AVAILABLE RECORDS:
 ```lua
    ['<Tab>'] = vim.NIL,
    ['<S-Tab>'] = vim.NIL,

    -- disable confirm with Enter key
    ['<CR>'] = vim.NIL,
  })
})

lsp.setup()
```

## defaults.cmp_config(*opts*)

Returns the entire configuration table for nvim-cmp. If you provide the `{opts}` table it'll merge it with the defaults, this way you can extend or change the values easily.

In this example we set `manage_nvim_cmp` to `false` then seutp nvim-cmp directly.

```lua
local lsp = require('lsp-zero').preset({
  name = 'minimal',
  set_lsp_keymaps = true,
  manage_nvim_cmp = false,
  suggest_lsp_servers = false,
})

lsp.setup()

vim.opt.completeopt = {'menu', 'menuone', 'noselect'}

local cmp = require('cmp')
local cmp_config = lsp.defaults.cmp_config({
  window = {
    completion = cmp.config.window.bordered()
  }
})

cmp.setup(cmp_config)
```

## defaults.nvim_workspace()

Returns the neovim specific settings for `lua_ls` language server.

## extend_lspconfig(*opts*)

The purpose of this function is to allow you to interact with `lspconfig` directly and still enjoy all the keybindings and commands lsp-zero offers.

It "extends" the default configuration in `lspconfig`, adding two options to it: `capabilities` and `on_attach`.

* * *

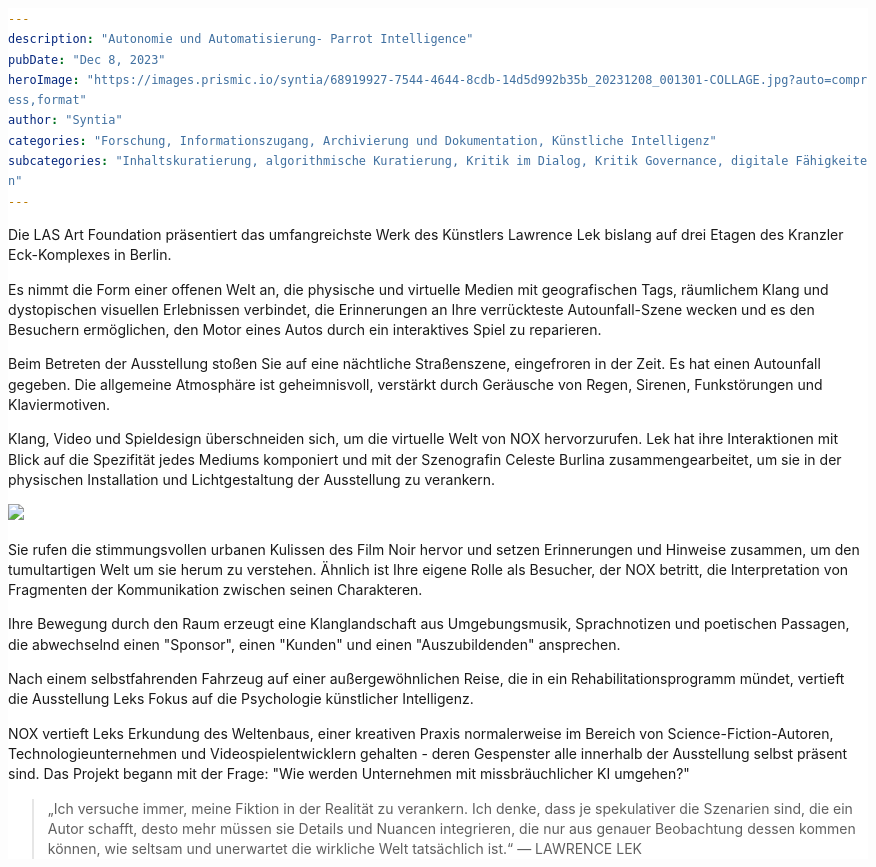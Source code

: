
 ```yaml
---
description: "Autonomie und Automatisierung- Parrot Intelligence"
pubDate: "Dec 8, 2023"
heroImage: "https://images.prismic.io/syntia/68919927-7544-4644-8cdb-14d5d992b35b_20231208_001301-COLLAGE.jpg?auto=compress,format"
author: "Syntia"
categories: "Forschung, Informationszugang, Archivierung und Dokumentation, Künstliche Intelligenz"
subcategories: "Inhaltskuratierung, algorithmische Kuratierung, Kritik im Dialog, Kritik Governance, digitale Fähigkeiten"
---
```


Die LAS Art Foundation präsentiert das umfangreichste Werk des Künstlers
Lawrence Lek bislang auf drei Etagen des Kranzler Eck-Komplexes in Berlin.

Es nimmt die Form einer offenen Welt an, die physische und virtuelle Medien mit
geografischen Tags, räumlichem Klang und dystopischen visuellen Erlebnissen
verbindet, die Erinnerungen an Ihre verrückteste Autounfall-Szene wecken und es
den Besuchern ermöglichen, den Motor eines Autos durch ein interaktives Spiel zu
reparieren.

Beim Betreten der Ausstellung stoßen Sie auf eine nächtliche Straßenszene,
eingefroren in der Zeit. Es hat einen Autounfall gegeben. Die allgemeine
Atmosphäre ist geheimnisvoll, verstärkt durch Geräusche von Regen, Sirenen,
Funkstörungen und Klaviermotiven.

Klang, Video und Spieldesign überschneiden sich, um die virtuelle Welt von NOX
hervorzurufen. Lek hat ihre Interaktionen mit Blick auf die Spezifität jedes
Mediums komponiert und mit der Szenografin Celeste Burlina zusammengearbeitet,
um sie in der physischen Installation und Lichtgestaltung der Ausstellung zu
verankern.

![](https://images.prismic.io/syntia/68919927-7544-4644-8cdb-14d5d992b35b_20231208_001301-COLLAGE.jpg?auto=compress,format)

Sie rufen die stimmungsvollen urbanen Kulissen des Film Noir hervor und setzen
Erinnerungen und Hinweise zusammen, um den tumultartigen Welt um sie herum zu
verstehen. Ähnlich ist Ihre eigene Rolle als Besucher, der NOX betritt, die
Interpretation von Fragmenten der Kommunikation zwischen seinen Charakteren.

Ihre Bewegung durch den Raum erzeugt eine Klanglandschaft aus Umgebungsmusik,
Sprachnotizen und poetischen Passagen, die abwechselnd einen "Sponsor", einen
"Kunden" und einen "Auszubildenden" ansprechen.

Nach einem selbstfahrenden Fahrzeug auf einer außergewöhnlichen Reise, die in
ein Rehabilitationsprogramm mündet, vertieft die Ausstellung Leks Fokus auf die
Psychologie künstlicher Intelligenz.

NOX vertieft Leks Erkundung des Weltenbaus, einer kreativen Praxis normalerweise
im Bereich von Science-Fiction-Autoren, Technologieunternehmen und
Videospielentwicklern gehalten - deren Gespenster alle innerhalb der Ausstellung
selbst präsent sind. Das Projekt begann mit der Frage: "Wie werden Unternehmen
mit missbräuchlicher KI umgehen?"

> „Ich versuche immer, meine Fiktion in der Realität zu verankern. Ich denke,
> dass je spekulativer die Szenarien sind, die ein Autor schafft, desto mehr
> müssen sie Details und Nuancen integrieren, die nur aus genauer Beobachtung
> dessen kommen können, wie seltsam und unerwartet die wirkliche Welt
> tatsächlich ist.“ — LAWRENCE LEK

PROMPT:
Write down, word for word, the lines above from the one containing "Returns the neovim" through the one containing "the default configuration", both ends included.

FINISHED TASK:
Returns the neovim specific settings for `lua_ls` language server.

## extend_lspconfig(*opts*)

The purpose of this function is to allow you to interact with `lspconfig` directly and still enjoy all the keybindings and commands lsp-zero offers.

It "extends" the default configuration in `lspconfig`, adding two options to it: `capabilities` and `on_attach`.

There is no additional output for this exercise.